» WHAT TO DO
Each entry must be printed again without a single change.

» WORKING DATA
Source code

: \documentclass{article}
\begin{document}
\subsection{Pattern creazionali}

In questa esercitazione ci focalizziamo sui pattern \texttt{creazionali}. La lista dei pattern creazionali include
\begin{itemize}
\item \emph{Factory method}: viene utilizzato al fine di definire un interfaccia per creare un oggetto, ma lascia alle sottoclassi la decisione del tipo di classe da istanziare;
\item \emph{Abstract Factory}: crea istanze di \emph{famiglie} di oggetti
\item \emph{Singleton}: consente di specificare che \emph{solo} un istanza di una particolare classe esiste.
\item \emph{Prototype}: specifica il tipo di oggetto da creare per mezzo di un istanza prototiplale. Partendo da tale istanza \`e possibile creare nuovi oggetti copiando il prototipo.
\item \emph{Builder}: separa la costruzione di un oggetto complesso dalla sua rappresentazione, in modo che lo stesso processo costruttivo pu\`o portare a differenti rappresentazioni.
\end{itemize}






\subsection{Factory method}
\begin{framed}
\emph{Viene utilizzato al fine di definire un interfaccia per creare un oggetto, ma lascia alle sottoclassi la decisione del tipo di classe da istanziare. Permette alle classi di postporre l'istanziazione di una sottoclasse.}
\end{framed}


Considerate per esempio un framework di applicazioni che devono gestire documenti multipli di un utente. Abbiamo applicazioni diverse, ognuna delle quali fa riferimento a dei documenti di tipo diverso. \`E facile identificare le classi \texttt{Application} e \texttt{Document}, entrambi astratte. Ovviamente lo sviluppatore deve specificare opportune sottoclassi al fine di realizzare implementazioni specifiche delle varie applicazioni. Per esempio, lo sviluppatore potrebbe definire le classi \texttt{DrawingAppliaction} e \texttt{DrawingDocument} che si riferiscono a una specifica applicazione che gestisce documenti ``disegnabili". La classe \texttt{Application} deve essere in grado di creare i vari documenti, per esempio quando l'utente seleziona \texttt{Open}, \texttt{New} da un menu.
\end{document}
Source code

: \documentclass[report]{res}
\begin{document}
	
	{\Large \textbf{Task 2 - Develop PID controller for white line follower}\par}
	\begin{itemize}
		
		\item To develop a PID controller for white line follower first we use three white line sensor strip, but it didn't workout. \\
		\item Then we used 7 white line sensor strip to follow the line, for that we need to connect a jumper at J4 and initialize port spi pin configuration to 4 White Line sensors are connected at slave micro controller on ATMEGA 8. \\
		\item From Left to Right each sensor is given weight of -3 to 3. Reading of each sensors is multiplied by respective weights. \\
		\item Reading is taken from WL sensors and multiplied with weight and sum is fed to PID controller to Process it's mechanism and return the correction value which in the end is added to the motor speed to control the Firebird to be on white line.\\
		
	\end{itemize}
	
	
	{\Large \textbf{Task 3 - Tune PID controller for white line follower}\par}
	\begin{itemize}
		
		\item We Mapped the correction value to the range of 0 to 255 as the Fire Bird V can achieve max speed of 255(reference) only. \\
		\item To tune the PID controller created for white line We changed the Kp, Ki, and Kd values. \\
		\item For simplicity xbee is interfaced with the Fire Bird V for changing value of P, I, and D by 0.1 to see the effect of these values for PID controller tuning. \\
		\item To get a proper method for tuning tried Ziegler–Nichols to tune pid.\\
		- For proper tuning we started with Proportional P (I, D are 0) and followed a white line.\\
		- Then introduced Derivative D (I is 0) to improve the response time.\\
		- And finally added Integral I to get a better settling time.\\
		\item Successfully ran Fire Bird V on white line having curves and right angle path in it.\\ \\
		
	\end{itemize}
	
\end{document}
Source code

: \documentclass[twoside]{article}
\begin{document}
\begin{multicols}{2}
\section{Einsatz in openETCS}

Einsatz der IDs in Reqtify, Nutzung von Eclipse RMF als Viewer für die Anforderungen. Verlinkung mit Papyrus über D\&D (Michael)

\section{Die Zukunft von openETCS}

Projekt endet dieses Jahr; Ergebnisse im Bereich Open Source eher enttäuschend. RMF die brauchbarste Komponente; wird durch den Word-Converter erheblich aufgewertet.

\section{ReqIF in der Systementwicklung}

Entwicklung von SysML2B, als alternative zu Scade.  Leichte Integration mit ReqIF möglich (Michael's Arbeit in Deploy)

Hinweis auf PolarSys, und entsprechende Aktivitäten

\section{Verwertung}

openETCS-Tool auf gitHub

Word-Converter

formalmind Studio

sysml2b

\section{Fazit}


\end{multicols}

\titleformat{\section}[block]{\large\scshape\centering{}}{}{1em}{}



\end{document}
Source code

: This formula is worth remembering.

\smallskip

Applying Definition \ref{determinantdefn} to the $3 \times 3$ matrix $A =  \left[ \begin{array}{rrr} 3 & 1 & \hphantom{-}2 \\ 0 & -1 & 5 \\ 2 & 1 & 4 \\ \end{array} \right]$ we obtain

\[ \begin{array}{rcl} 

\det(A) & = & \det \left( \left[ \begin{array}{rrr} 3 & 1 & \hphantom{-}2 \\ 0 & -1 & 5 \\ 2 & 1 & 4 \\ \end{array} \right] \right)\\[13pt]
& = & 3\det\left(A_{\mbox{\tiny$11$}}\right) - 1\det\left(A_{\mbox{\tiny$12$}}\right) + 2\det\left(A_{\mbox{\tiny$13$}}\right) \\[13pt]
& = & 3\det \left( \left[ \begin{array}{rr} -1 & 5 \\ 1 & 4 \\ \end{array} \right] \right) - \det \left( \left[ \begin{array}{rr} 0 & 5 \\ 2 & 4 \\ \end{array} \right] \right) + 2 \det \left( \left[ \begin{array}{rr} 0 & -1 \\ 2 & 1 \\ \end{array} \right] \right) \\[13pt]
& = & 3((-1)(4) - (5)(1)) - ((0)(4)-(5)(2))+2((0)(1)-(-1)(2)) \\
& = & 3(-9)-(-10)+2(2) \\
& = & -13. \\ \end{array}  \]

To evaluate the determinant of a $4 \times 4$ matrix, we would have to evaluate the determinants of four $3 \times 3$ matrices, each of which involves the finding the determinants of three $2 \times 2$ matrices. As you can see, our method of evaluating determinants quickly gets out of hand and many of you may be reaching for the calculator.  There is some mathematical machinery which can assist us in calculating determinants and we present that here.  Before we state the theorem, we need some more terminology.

» RESULT OF THIS TASK
Source code

: \documentclass{article}
\begin{document}
\subsection{Pattern creazionali}

In questa esercitazione ci focalizziamo sui pattern \texttt{creazionali}. La lista dei pattern creazionali include
\begin{itemize}
\item \emph{Factory method}: viene utilizzato al fine di definire un interfaccia per creare un oggetto, ma lascia alle sottoclassi la decisione del tipo di classe da istanziare;
\item \emph{Abstract Factory}: crea istanze di \emph{famiglie} di oggetti
\item \emph{Singleton}: consente di specificare che \emph{solo} un istanza di una particolare classe esiste.
\item \emph{Prototype}: specifica il tipo di oggetto da creare per mezzo di un istanza prototiplale. Partendo da tale istanza \`e possibile creare nuovi oggetti copiando il prototipo.
\item \emph{Builder}: separa la costruzione di un oggetto complesso dalla sua rappresentazione, in modo che lo stesso processo costruttivo pu\`o portare a differenti rappresentazioni.
\end{itemize}






\subsection{Factory method}
\begin{framed}
\emph{Viene utilizzato al fine di definire un interfaccia per creare un oggetto, ma lascia alle sottoclassi la decisione del tipo di classe da istanziare. Permette alle classi di postporre l'istanziazione di una sottoclasse.}
\end{framed}


Considerate per esempio un framework di applicazioni che devono gestire documenti multipli di un utente. Abbiamo applicazioni diverse, ognuna delle quali fa riferimento a dei documenti di tipo diverso. \`E facile identificare le classi \texttt{Application} e \texttt{Document}, entrambi astratte. Ovviamente lo sviluppatore deve specificare opportune sottoclassi al fine di realizzare implementazioni specifiche delle varie applicazioni. Per esempio, lo sviluppatore potrebbe definire le classi \texttt{DrawingAppliaction} e \texttt{DrawingDocument} che si riferiscono a una specifica applicazione che gestisce documenti ``disegnabili". La classe \texttt{Application} deve essere in grado di creare i vari documenti, per esempio quando l'utente seleziona \texttt{Open}, \texttt{New} da un menu.
\end{document}
Source code

: \documentclass[report]{res}
\begin{document}
	
	{\Large \textbf{Task 2 - Develop PID controller for white line follower}\par}
	\begin{itemize}
		
		\item To develop a PID controller for white line follower first we use three white line sensor strip, but it didn't workout. \\
		\item Then we used 7 white line sensor strip to follow the line, for that we need to connect a jumper at J4 and initialize port spi pin configuration to 4 White Line sensors are connected at slave micro controller on ATMEGA 8. \\
		\item From Left to Right each sensor is given weight of -3 to 3. Reading of each sensors is multiplied by respective weights. \\
		\item Reading is taken from WL sensors and multiplied with weight and sum is fed to PID controller to Process it's mechanism and return the correction value which in the end is added to the motor speed to control the Firebird to be on white line.\\
		
	\end{itemize}
	
	
	{\Large \textbf{Task 3 - Tune PID controller for white line follower}\par}
	\begin{itemize}
		
		\item We Mapped the correction value to the range of 0 to 255 as the Fire Bird V can achieve max speed of 255(reference) only. \\
		\item To tune the PID controller created for white line We changed the Kp, Ki, and Kd values. \\
		\item For simplicity xbee is interfaced with the Fire Bird V for changing value of P, I, and D by 0.1 to see the effect of these values for PID controller tuning. \\
		\item To get a proper method for tuning tried Ziegler–Nichols to tune pid.\\
		- For proper tuning we started with Proportional P (I, D are 0) and followed a white line.\\
		- Then introduced Derivative D (I is 0) to improve the response time.\\
		- And finally added Integral I to get a better settling time.\\
		\item Successfully ran Fire Bird V on white line having curves and right angle path in it.\\ \\
		
	\end{itemize}
	
\end{document}
Source code

: \documentclass[twoside]{article}
\begin{document}
\begin{multicols}{2}
\section{Einsatz in openETCS}

Einsatz der IDs in Reqtify, Nutzung von Eclipse RMF als Viewer für die Anforderungen. Verlinkung mit Papyrus über D\&D (Michael)

\section{Die Zukunft von openETCS}

Projekt endet dieses Jahr; Ergebnisse im Bereich Open Source eher enttäuschend. RMF die brauchbarste Komponente; wird durch den Word-Converter erheblich aufgewertet.

\section{ReqIF in der Systementwicklung}

Entwicklung von SysML2B, als alternative zu Scade.  Leichte Integration mit ReqIF möglich (Michael's Arbeit in Deploy)

Hinweis auf PolarSys, und entsprechende Aktivitäten

\section{Verwertung}

openETCS-Tool auf gitHub

Word-Converter

formalmind Studio

sysml2b

\section{Fazit}


\end{multicols}

\titleformat{\section}[block]{\large\scshape\centering{}}{}{1em}{}



\end{document}
Source code

: This formula is worth remembering.

\smallskip

Applying Definition \ref{determinantdefn} to the $3 \times 3$ matrix $A =  \left[ \begin{array}{rrr} 3 & 1 & \hphantom{-}2 \\ 0 & -1 & 5 \\ 2 & 1 & 4 \\ \end{array} \right]$ we obtain

\[ \begin{array}{rcl} 

\det(A) & = & \det \left( \left[ \begin{array}{rrr} 3 & 1 & \hphantom{-}2 \\ 0 & -1 & 5 \\ 2 & 1 & 4 \\ \end{array} \right] \right)\\[13pt]
& = & 3\det\left(A_{\mbox{\tiny$11$}}\right) - 1\det\left(A_{\mbox{\tiny$12$}}\right) + 2\det\left(A_{\mbox{\tiny$13$}}\right) \\[13pt]
& = & 3\det \left( \left[ \begin{array}{rr} -1 & 5 \\ 1 & 4 \\ \end{array} \right] \right) - \det \left( \left[ \begin{array}{rr} 0 & 5 \\ 2 & 4 \\ \end{array} \right] \right) + 2 \det \left( \left[ \begin{array}{rr} 0 & -1 \\ 2 & 1 \\ \end{array} \right] \right) \\[13pt]
& = & 3((-1)(4) - (5)(1)) - ((0)(4)-(5)(2))+2((0)(1)-(-1)(2)) \\
& = & 3(-9)-(-10)+2(2) \\
& = & -13. \\ \end{array}  \]

To evaluate the determinant of a $4 \times 4$ matrix, we would have to evaluate the determinants of four $3 \times 3$ matrices, each of which involves the finding the determinants of three $2 \times 2$ matrices. As you can see, our method of evaluating determinants quickly gets out of hand and many of you may be reaching for the calculator.  There is some mathematical machinery which can assist us in calculating determinants and we present that here.  Before we state the theorem, we need some more terminology.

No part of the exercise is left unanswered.